At first nothing more than a twitchiness. Mark felt like James Bond finding that the hair he had stuck to the wardrobe door was no longer there. There had been an invasion, he was sure of it before he found any hard evidence. Then things became clearer. There was a coat missing from the hall, the one that billowed about when she wore it, as she almost always did, unbuttoned. And the Burberry was gone too, her famous spy’s mac.
Would there be a note? His heart stopped for a second as he considered for the first time the fantastic possibility that she was still there. He wanted that very much, and wished with all his heart to avoid it. And of course she had gone. And anyway, he would have noticed her car in the street, the famous Flying Toad Citroën DS. No, she had come and she had gone. Taking, no doubt, papers from her study and books from her shelves and clothes from her wardrobe. And some treasures, of course. Had she taken her less portable treasures? The snowstorm collection? Dancing Shiva? That would be an irrevocable step. But come. That had already been taken, had it not?
He walked into the sitting room: the great Islamic drapes were still there. And then a double take: his own, or Callum’s addition to the décor had gone. Marianne Faithfull and Brigitte Bardot were no longer pinned to the gorgeous fabric. How childish: she had torn them up in a fit of post-feminist fury. No she hadn’t: there they were on the long, long sofa, rolled loosely together. And something pinned to the drape behind the sofa, where Marianne had, hand on zip, so recently pouted.
Mark went to inspect it. It was a snapshot he had taken himself. It showed a naked woman. She was looking at the camera with an expression of frank irritation. The woman was Morgan.
He laughed out loud. He laughed in sheer delight at the beauty of the move. The picture was years old. He and Morgan had once spent some weeks in Greece and, in a deserted cove, Morgan had removed her clothes to swim and bask. She was caught half sitting, half lying, drying in the sun after her swim when Mark, driven by twin irresistibles, lust and the love of a jest, had sneaked up on her with the camera. She had divined his intention a fraction before he had pressed the shutter, hence the irritation.
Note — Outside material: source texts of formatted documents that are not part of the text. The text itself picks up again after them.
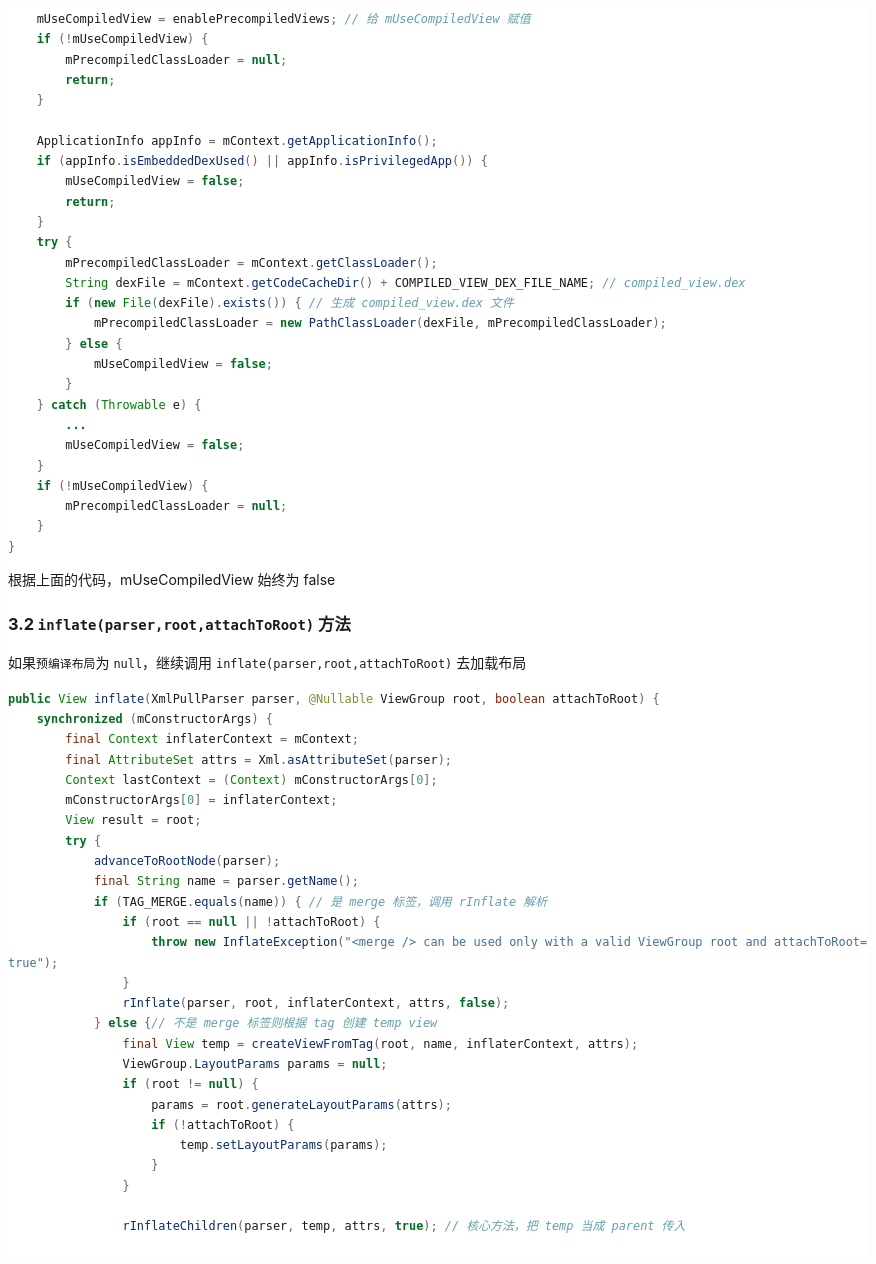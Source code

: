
 ```java
    mUseCompiledView = enablePrecompiledViews; // 给 mUseCompiledView 赋值
    if (!mUseCompiledView) {
        mPrecompiledClassLoader = null;
        return;
    }

    ApplicationInfo appInfo = mContext.getApplicationInfo();
    if (appInfo.isEmbeddedDexUsed() || appInfo.isPrivilegedApp()) {
        mUseCompiledView = false;
        return;
    }
    try {
        mPrecompiledClassLoader = mContext.getClassLoader();
        String dexFile = mContext.getCodeCacheDir() + COMPILED_VIEW_DEX_FILE_NAME; // compiled_view.dex
        if (new File(dexFile).exists()) { // 生成 compiled_view.dex 文件
            mPrecompiledClassLoader = new PathClassLoader(dexFile, mPrecompiledClassLoader);
        } else {
            mUseCompiledView = false;
        }
    } catch (Throwable e) {
        ...
        mUseCompiledView = false;
    }
    if (!mUseCompiledView) {
        mPrecompiledClassLoader = null;
    }
}
```
根据上面的代码，mUseCompiledView 始终为 false

### 3.2 `inflate(parser,root,attachToRoot)` 方法

如果`预编译布局`为 `null`，继续调用 `inflate(parser,root,attachToRoot)` 去加载布局
```java
public View inflate(XmlPullParser parser, @Nullable ViewGroup root, boolean attachToRoot) {
    synchronized (mConstructorArgs) {
        final Context inflaterContext = mContext;
        final AttributeSet attrs = Xml.asAttributeSet(parser);
        Context lastContext = (Context) mConstructorArgs[0];
        mConstructorArgs[0] = inflaterContext;
        View result = root;
        try {
            advanceToRootNode(parser);
            final String name = parser.getName();
            if (TAG_MERGE.equals(name)) { // 是 merge 标签，调用 rInflate 解析
                if (root == null || !attachToRoot) {
                    throw new InflateException("<merge /> can be used only with a valid ViewGroup root and attachToRoot=true");
                }
                rInflate(parser, root, inflaterContext, attrs, false);
            } else {// 不是 merge 标签则根据 tag 创建 temp view
                final View temp = createViewFromTag(root, name, inflaterContext, attrs); 
                ViewGroup.LayoutParams params = null;
                if (root != null) {
                    params = root.generateLayoutParams(attrs);
                    if (!attachToRoot) {
                        temp.setLayoutParams(params);
                    }
                }
                
                rInflateChildren(parser, temp, attrs, true); // 核心方法，把 temp 当成 parent 传入
                
```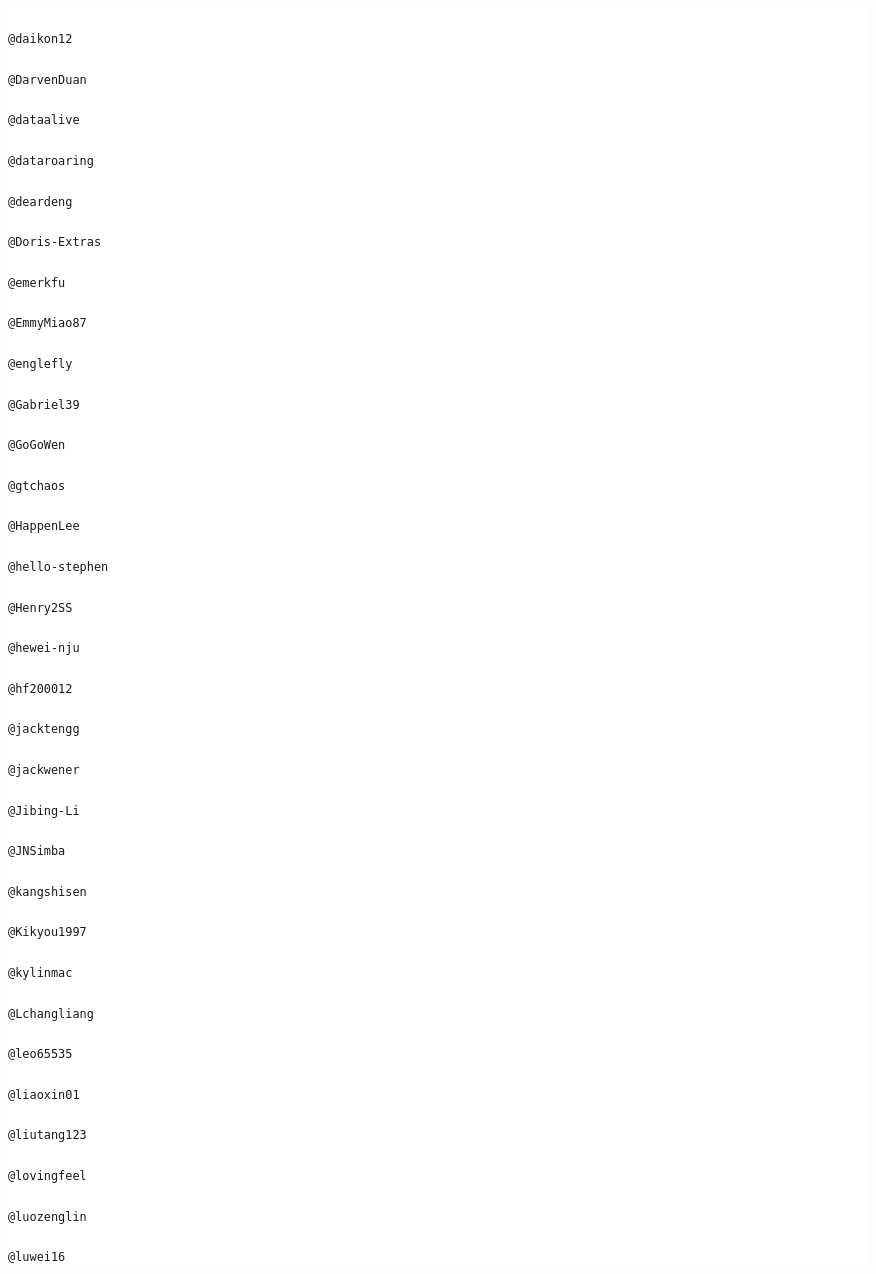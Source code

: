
 ```

@daikon12

@DarvenDuan

@dataalive

@dataroaring

@deardeng

@Doris-Extras

@emerkfu

@EmmyMiao87

@englefly

@Gabriel39

@GoGoWen

@gtchaos

@HappenLee

@hello-stephen

@Henry2SS

@hewei-nju

@hf200012

@jacktengg

@jackwener

@Jibing-Li

@JNSimba

@kangshisen

@Kikyou1997

@kylinmac

@Lchangliang

@leo65535

@liaoxin01

@liutang123

@lovingfeel

@luozenglin

@luwei16

```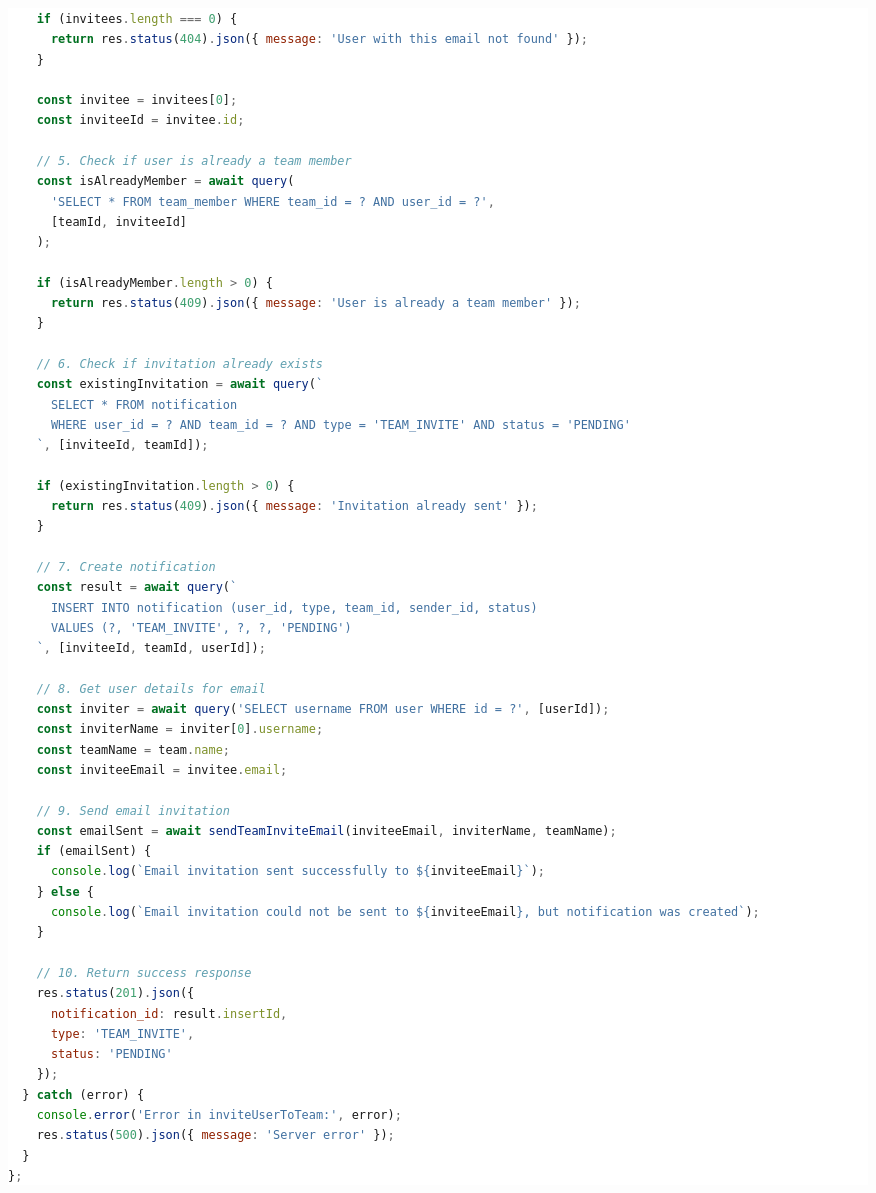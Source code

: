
 ```javascript
    if (invitees.length === 0) {
      return res.status(404).json({ message: 'User with this email not found' });
    }

    const invitee = invitees[0];
    const inviteeId = invitee.id;

    // 5. Check if user is already a team member
    const isAlreadyMember = await query(
      'SELECT * FROM team_member WHERE team_id = ? AND user_id = ?',
      [teamId, inviteeId]
    );

    if (isAlreadyMember.length > 0) {
      return res.status(409).json({ message: 'User is already a team member' });
    }

    // 6. Check if invitation already exists
    const existingInvitation = await query(`
      SELECT * FROM notification
      WHERE user_id = ? AND team_id = ? AND type = 'TEAM_INVITE' AND status = 'PENDING'
    `, [inviteeId, teamId]);

    if (existingInvitation.length > 0) {
      return res.status(409).json({ message: 'Invitation already sent' });
    }

    // 7. Create notification
    const result = await query(`
      INSERT INTO notification (user_id, type, team_id, sender_id, status)
      VALUES (?, 'TEAM_INVITE', ?, ?, 'PENDING')
    `, [inviteeId, teamId, userId]);

    // 8. Get user details for email
    const inviter = await query('SELECT username FROM user WHERE id = ?', [userId]);
    const inviterName = inviter[0].username;
    const teamName = team.name;
    const inviteeEmail = invitee.email;

    // 9. Send email invitation
    const emailSent = await sendTeamInviteEmail(inviteeEmail, inviterName, teamName);
    if (emailSent) {
      console.log(`Email invitation sent successfully to ${inviteeEmail}`);
    } else {
      console.log(`Email invitation could not be sent to ${inviteeEmail}, but notification was created`);
    }

    // 10. Return success response
    res.status(201).json({
      notification_id: result.insertId,
      type: 'TEAM_INVITE',
      status: 'PENDING'
    });
  } catch (error) {
    console.error('Error in inviteUserToTeam:', error);
    res.status(500).json({ message: 'Server error' });
  }
};
```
But she liked it, when they examined the pictures in post-holiday nostalgia, ‘I like the way that clothes or their lack is a matter of supreme indifference to me. All that concerns me is my urgent need to give you a bollocking.’ And she had pinned the picture to her notice board in her study, along with odd postcards, notes to herself, various trouvailles. She received visitors in the study, and some of them remarked on the picture, ‘It’s very revealing, isn’t it?’ she always said, ‘It reveals my temper.’
But it didn’t, not really, because the incident had ended as such incidents must, when people take off their clothes in the sun. The picture was revealing all right, and it revealed a great deal more than temper or tits. Perhaps, Mark thought, it revealed their marriage.
‘But it’s not an erotic picture at all,’ she said, ‘I am unaware of my nakedness.’
‘Precisely what makes it erotic.’
‘Besides, I’ve got no tits.’
‘It was you that lectured me on the power of understatement.’
‘I did not lecture you on the power of no statement at all.’
‘Nor would it be relevant to do so, in this case.’
‘Lordy, Mr Brown, you say the sweetest things to a girl.’
And so on. Mark looked around the burgled flat, seeking a note. There was none. Just the picture, then. What was its meaning? For surely it had a meaning. ‘Why do people always ask me this?’ Morgan said, ‘If it had a meaning, I would hardly waste my time with it, now would I?’ It could not have been the work of a moment to find it. It had served its turn on the notice board, and must have been fairly deeply buried. She had gone to some trouble to make this meaningful statement, if statement it was, if meaning it had.
Did it mean that he was to forget her? Or did it mean that she knew who dominated his heart and mind, and that it was neither Brigitte nor Marianne? Was she in some way offended, to the point of jealousy (remember Sexuella) by the garlanded and zippered pin-ups? Was she competing with them? Saying that her own naked irritation was a more potent matter than anyone else’s seductiveness? And perhaps she was right.
Perhaps that was the meaning. Lust, and the love of a jest.
What does it mean, Morgan? I loved Alice but what does it mean? I loved Arachne but what does it mean? And she would reply to them all only with an expression, the one he called your bloody little sphinxy smirk.
‘Listen to this one, Morgan.’ He was brandishing the newspaper from which he had extracted a gem. ‘This bloke, mean, miser, hoarder, larder full of tins for when the bomb drops. But his crusty old heart is touched by a local convent’s appeal for food for the starving orphans. So he gives away a box of tins. Realises a week or so later that he has given away his dummy tins. In which he kept a fortune in cash, jewels, gold coins …’
And Morgan had snapped into wonder at this, head on one side, cogs of her brain visibly turning. ‘Yes. Yes. Yes.’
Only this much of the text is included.